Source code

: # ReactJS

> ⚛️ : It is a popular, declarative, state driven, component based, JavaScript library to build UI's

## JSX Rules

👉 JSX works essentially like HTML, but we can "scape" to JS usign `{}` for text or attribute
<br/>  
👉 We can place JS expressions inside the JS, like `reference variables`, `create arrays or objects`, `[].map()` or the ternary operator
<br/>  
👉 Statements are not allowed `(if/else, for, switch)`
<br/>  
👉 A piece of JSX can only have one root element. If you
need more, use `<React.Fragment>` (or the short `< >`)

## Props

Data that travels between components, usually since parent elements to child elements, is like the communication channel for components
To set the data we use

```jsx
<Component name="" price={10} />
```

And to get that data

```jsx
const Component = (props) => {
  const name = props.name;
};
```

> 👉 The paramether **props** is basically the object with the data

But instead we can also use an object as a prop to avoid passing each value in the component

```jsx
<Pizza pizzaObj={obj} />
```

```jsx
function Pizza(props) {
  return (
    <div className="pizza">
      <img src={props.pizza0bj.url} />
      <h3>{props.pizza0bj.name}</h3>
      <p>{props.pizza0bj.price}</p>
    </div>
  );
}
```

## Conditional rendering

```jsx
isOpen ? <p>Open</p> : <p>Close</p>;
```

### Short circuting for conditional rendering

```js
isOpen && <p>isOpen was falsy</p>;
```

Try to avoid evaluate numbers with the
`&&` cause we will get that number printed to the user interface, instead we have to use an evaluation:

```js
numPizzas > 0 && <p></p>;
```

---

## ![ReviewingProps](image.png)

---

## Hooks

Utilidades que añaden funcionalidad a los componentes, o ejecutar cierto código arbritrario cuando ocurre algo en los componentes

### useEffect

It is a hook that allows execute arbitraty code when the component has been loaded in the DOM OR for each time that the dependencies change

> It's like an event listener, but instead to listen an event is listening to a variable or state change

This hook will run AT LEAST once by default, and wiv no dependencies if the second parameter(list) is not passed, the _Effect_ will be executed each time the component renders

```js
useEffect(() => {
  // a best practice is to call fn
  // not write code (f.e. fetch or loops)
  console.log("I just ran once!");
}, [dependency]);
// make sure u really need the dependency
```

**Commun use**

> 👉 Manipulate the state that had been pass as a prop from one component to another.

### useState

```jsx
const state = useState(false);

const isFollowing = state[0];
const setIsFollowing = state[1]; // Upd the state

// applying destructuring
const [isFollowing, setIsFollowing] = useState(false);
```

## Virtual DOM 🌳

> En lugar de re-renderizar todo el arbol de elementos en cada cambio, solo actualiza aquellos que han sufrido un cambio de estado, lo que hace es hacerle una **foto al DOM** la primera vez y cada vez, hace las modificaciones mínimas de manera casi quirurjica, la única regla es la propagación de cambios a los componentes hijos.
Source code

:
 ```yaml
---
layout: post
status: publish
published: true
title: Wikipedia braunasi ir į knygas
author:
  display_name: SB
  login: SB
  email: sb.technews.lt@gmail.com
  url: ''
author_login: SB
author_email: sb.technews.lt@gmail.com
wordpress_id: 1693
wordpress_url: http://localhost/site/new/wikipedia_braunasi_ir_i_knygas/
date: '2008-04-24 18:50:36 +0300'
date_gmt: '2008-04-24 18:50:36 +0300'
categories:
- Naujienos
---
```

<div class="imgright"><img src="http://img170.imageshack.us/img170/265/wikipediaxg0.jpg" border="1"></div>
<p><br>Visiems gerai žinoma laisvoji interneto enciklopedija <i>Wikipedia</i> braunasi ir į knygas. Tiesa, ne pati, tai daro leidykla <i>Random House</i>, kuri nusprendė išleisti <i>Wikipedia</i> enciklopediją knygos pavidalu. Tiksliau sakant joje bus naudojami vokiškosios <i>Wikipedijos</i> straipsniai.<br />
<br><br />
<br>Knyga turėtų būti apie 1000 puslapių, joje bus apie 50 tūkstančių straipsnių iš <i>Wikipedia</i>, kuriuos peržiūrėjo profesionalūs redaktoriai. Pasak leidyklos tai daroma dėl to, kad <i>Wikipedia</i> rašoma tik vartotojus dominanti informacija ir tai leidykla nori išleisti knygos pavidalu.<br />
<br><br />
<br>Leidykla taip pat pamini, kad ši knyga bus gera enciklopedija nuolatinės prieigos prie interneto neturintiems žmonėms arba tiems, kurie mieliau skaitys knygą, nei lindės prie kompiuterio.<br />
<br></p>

┄┄┄┄┄┄┄┄┄┄

**The task:**
Reproduce the whole of the records exactly, so that no line differs from the source above.

**Written answer:**
Source code

: # ReactJS

> ⚛️ : It is a popular, declarative, state driven, component based, JavaScript library to build UI's

## JSX Rules

👉 JSX works essentially like HTML, but we can "scape" to JS usign `{}` for text or attribute
<br/>  
👉 We can place JS expressions inside the JS, like `reference variables`, `create arrays or objects`, `[].map()` or the ternary operator
<br/>  
👉 Statements are not allowed `(if/else, for, switch)`
<br/>  
👉 A piece of JSX can only have one root element. If you
need more, use `<React.Fragment>` (or the short `< >`)

## Props

Data that travels between components, usually since parent elements to child elements, is like the communication channel for components
To set the data we use

```jsx
<Component name="" price={10} />
```

And to get that data

```jsx
const Component = (props) => {
  const name = props.name;
};
```

> 👉 The paramether **props** is basically the object with the data

But instead we can also use an object as a prop to avoid passing each value in the component

```jsx
<Pizza pizzaObj={obj} />
```

```jsx
function Pizza(props) {
  return (
    <div className="pizza">
      <img src={props.pizza0bj.url} />
      <h3>{props.pizza0bj.name}</h3>
      <p>{props.pizza0bj.price}</p>
    </div>
  );
}
```

## Conditional rendering

```jsx
isOpen ? <p>Open</p> : <p>Close</p>;
```

### Short circuting for conditional rendering

```js
isOpen && <p>isOpen was falsy</p>;
```

Try to avoid evaluate numbers with the
`&&` cause we will get that number printed to the user interface, instead we have to use an evaluation:

```js
numPizzas > 0 && <p></p>;
```

---

## ![ReviewingProps](image.png)

---

## Hooks

Utilidades que añaden funcionalidad a los componentes, o ejecutar cierto código arbritrario cuando ocurre algo en los componentes

### useEffect

It is a hook that allows execute arbitraty code when the component has been loaded in the DOM OR for each time that the dependencies change

> It's like an event listener, but instead to listen an event is listening to a variable or state change

This hook will run AT LEAST once by default, and wiv no dependencies if the second parameter(list) is not passed, the _Effect_ will be executed each time the component renders

```js
useEffect(() => {
  // a best practice is to call fn
  // not write code (f.e. fetch or loops)
  console.log("I just ran once!");
}, [dependency]);
// make sure u really need the dependency
```

**Commun use**

> 👉 Manipulate the state that had been pass as a prop from one component to another.

### useState

```jsx
const state = useState(false);

const isFollowing = state[0];
const setIsFollowing = state[1]; // Upd the state

// applying destructuring
const [isFollowing, setIsFollowing] = useState(false);
```

## Virtual DOM 🌳

> En lugar de re-renderizar todo el arbol de elementos en cada cambio, solo actualiza aquellos que han sufrido un cambio de estado, lo que hace es hacerle una **foto al DOM** la primera vez y cada vez, hace las modificaciones mínimas de manera casi quirurjica, la única regla es la propagación de cambios a los componentes hijos.
Source code

:
 ```yaml
---
layout: post
status: publish
published: true
title: Wikipedia braunasi ir į knygas
author:
  display_name: SB
  login: SB
  email: sb.technews.lt@gmail.com
  url: ''
author_login: SB
author_email: sb.technews.lt@gmail.com
wordpress_id: 1693
wordpress_url: http://localhost/site/new/wikipedia_braunasi_ir_i_knygas/
date: '2008-04-24 18:50:36 +0300'
date_gmt: '2008-04-24 18:50:36 +0300'
categories:
- Naujienos
---
```

<div class="imgright"><img src="http://img170.imageshack.us/img170/265/wikipediaxg0.jpg" border="1"></div>
<p><br>Visiems gerai žinoma laisvoji interneto enciklopedija <i>Wikipedia</i> braunasi ir į knygas. Tiesa, ne pati, tai daro leidykla <i>Random House</i>, kuri nusprendė išleisti <i>Wikipedia</i> enciklopediją knygos pavidalu. Tiksliau sakant joje bus naudojami vokiškosios <i>Wikipedijos</i> straipsniai.<br />
<br><br />
<br>Knyga turėtų būti apie 1000 puslapių, joje bus apie 50 tūkstančių straipsnių iš <i>Wikipedia</i>, kuriuos peržiūrėjo profesionalūs redaktoriai. Pasak leidyklos tai daroma dėl to, kad <i>Wikipedia</i> rašoma tik vartotojus dominanti informacija ir tai leidykla nori išleisti knygos pavidalu.<br />
<br><br />
<br>Leidykla taip pat pamini, kad ši knyga bus gera enciklopedija nuolatinės prieigos prie interneto neturintiems žmonėms arba tiems, kurie mieliau skaitys knygą, nei lindės prie kompiuterio.<br />
<br></p>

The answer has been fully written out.